By setting the inflation target, seen as a major victory for Chairman Ben Bernanke, the U.S. Federal Reserve aligned itself with the many central banks that have used numerical inflation targets for years.
In August 2011, the Fed also borrowed from the Bank of Canada’s playbook when it said it would likely keep rates near zero for two years, parallel to a rare commitment Canada’s central bank made in the depths of the 2008-09 recession.
The Bank of Canada first announced an inflation target in 1991, making it an early adopter of a policy since matched by the Bank of England, the European Central Bank and others. Since the end of 1995 it has aimed at a 2 percent annual inflation rate, the midpoint of a 1 to 3 percent control range.
It recently mulled alternative targets, but said last November that the inflation target had been so successful that the government and central bank would renew it unchanged for another five years.

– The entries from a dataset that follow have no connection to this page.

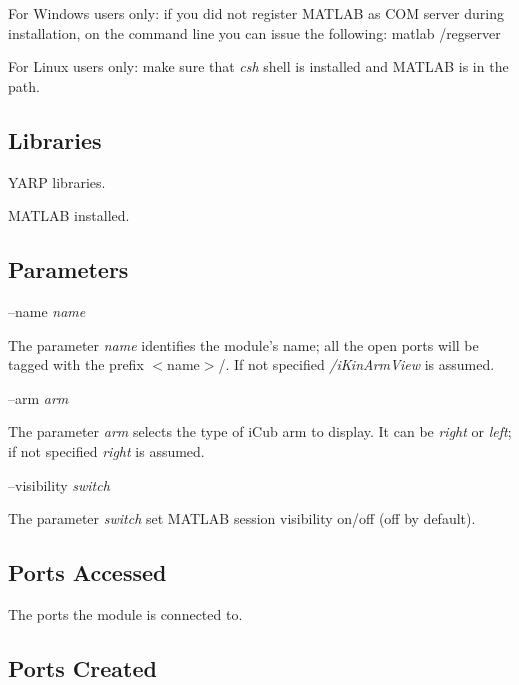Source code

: For Windows users only\+: if you did not register M\+A\+T\+L\+A\+B as C\+O\+M server during installation, on the command line you can issue the following\+: matlab /regserver

For Linux users only\+: make sure that {\itshape csh} shell is installed and M\+A\+T\+L\+A\+B is in the path.\hypertarget{group__icub__tld_lib_sec}{}\subsection{Libraries}\label{group__icub__tld_lib_sec}

\begin{DoxyItemize}
\item Y\+A\+R\+P libraries.
\item M\+A\+T\+L\+A\+B installed.
\end{DoxyItemize}\hypertarget{group__icub__tld_parameters_sec}{}\subsection{Parameters}\label{group__icub__tld_parameters_sec}
--name {\itshape name} 
\begin{DoxyItemize}
\item The parameter {\itshape name} identifies the module's name; all the open ports will be tagged with the prefix $<$name$>$/. If not specified {\itshape /i\+Kin\+Arm\+View} is assumed.
\end{DoxyItemize}

--arm {\itshape arm} 
\begin{DoxyItemize}
\item The parameter {\itshape arm} selects the type of i\+Cub arm to display. It can be {\itshape right} or {\itshape left}; if not specified {\itshape right} is assumed.
\end{DoxyItemize}

--visibility {\itshape switch} 
\begin{DoxyItemize}
\item The parameter {\itshape switch} set M\+A\+T\+L\+A\+B session visibility on/off (off by default).
\end{DoxyItemize}\hypertarget{group__icub__signalScope_portsa_sec}{}\subsection{Ports Accessed}\label{group__icub__signalScope_portsa_sec}
The ports the module is connected to.\hypertarget{group__icub__tld_portsc_sec}{}\subsection{Ports Created}\label{group__icub__tld_portsc_sec}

“There’s been very little variability around that 2 percent,” said Mark Chandler, head of fixed income and currency strategy at RBC Capital Markets. “And inflation expectations, depending on how you measure them ... have also been very closely aligned,” he said.

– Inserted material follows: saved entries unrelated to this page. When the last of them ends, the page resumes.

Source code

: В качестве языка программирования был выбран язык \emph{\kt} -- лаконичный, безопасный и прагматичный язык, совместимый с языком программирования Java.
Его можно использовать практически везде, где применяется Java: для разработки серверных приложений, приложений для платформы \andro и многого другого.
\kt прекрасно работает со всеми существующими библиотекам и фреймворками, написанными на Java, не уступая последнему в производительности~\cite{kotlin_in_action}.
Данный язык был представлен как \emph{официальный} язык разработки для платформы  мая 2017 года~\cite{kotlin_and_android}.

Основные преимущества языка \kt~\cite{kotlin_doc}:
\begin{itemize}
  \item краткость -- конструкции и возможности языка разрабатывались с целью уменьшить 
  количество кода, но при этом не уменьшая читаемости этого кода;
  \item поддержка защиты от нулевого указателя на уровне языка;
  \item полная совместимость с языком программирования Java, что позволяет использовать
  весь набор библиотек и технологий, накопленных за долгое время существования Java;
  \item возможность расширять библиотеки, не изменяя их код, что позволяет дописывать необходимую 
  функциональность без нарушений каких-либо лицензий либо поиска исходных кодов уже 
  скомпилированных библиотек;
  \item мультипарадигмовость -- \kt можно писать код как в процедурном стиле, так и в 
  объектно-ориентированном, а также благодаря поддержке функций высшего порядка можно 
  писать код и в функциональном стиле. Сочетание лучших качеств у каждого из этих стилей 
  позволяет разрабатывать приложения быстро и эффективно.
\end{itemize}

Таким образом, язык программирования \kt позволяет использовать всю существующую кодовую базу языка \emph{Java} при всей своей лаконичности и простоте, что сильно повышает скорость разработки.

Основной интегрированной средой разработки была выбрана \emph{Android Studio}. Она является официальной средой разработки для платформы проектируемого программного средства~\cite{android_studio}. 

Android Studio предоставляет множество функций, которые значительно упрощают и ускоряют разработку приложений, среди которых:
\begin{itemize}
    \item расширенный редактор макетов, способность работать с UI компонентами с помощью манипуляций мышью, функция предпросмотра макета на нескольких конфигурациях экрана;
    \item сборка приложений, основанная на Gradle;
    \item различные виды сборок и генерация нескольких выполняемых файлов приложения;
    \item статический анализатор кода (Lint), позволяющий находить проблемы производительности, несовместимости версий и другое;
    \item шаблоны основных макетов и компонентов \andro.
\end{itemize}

Chandler said that while technically the bank has achieved the target most of the time, it was less clear that other economic metrics like productivity have benefited from the fixation on prices.
The central bank says the inflation target ended the boom and bust economic cycles of the 1970s and 1980s, bringing average growth of about 3 percent. Inflation eased, mortgage and commercial rates for borrowers declined and employment grew more quickly, at about 2 percent a year.

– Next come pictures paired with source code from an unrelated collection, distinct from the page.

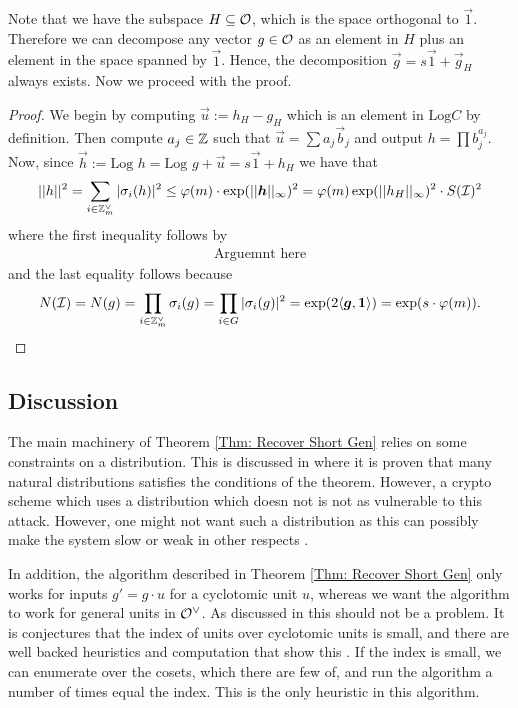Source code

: Note that we have the subspace \(H\subseteq \mathcal{O}\), which is the space orthogonal to \(\vec{1}\). Therefore we can decompose any vector \(g\in\mathcal{O}\) as an element in \(H\) plus an element in the space spanned by \(\vec{1}\). Hence, the decomposition \(\vec{g} = s\vec{1} + \vec{g}_H\) always exists. Now we proceed with the proof.
\begin{proof}
    We begin by computing \(\vec{u} := h_H - g_H\) which is an element in \(\text{Log} C\) by definition. Then compute \(a_j\in\mathbb{Z}\) such that \(\vec{u} = \sum a_j\vec{b}_j\) and output \(h = \prod b_j^{a_j}\). Now, since \(\vec{h} := \text{Log }h = \text{Log }g + \vec{u} = s\vec{1} + h_H\) we have that
    \begin{align*}
        ||h||^2 = \sum\limits_{i\in\mathbb{Z}^\vee_m}|\sigma_i (h)|^2 \leq \varphi(m)\cdot\exp(||\boldsymbol{h}||_\infty)^2 = \varphi(m)\exp (||h_H||_\infty)^2\cdot S(\mathcal{I}
        )^2
    \end{align*}
    where the first inequality follows by
    \begin{align*}
        \text{Arguemnt here}
    \end{align*}
    and the last equality follows because
    \begin{align*}
        N(\mathcal{I}) = N(g) = \prod\limits_{i\in\mathbb{Z}^\vee_m}\sigma_i (g) = \prod\limits_{i\in G}|\sigma_i(g)|^2 = \exp (2\langle\boldsymbol{g}, \boldsymbol{1}\rangle) = \exp (s\cdot\varphi (m)).
    \end{align*}
\end{proof}
\subsection{Discussion}
The main machinery of Theorem \ref{Thm: Recover Short Gen} relies on some constraints on a distribution. This is discussed in \cite{Recover Short Gen} where it is proven that many natural distributions satisfies the conditions of the theorem. However, a crypto scheme which uses a distribution which doesn not is not as vulnerable to this attack. However, one might not want such a distribution as this can possibly make the system slow or weak in other respects .\par
In addition, the algorithm described in Theorem \ref{Thm: Recover Short Gen} only works for inputs \(g' = g\cdot u\) for a cyclotomic unit \(u\), whereas we want the algorithm to work for general units in \(\mathcal{O}^\vee\). As discussed in \cite{Recover Short Gen} this should not be a problem. It is conjectures that the index of units over cyclotomic units is small, and there are well backed heuristics and computation that show this . If the index is small, we can enumerate over the cosets, which there are few of, and run the algorithm a number of times equal the index. This is the only heuristic in this algorithm.\par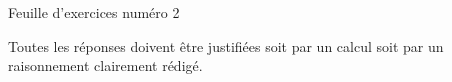 \documentclass[a4paper,12pt]{article}
\begin{document}

\thispagestyle{empty}

\large
\begin{center}
    Feuille d'exercices numéro 2
\end{center}


\tiny
\begin{center}
    Toutes les réponses doivent être justifiées soit par un calcul soit par un raisonnement clairement rédigé.
\end{center}
\normalsize


\end{document}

Perhaps most importantly, it says businesses and individuals now truly believe in the bank’s ability to keep prices stable and relatively low, an incentive to make long-term spending decisions and help the economy grow.
“Even throughout the financial crisis of 2008-09, business expectations of inflation remained well-anchored at 2 percent. This suggests that the credibility of the bank’s inflation target has been solid, even during the recent very difficult times,” the bank said in a November 2011 statement.
While analysts think the Fed may have introduced the inflation target to quell doubts about a nasty bout of inflation in the future as a result of monetary easing, Canada’s 1991 move was in response to past inflationary spells.
Initially, it aimed to bring inflation down to 3 percent by the end of 1992, to 2 1/2 percent by the middle of 1994 and to 2 percent by the end of 1995.
Unlike the Fed, the Bank of Canada does not have a dual mandate that covers both inflation and employment and Governor Mark Carney dismissed an employment target as a bad idea when some legislators proposed it last year.
He said it was tried in the 1970s and had negative effects both on inflation and employment.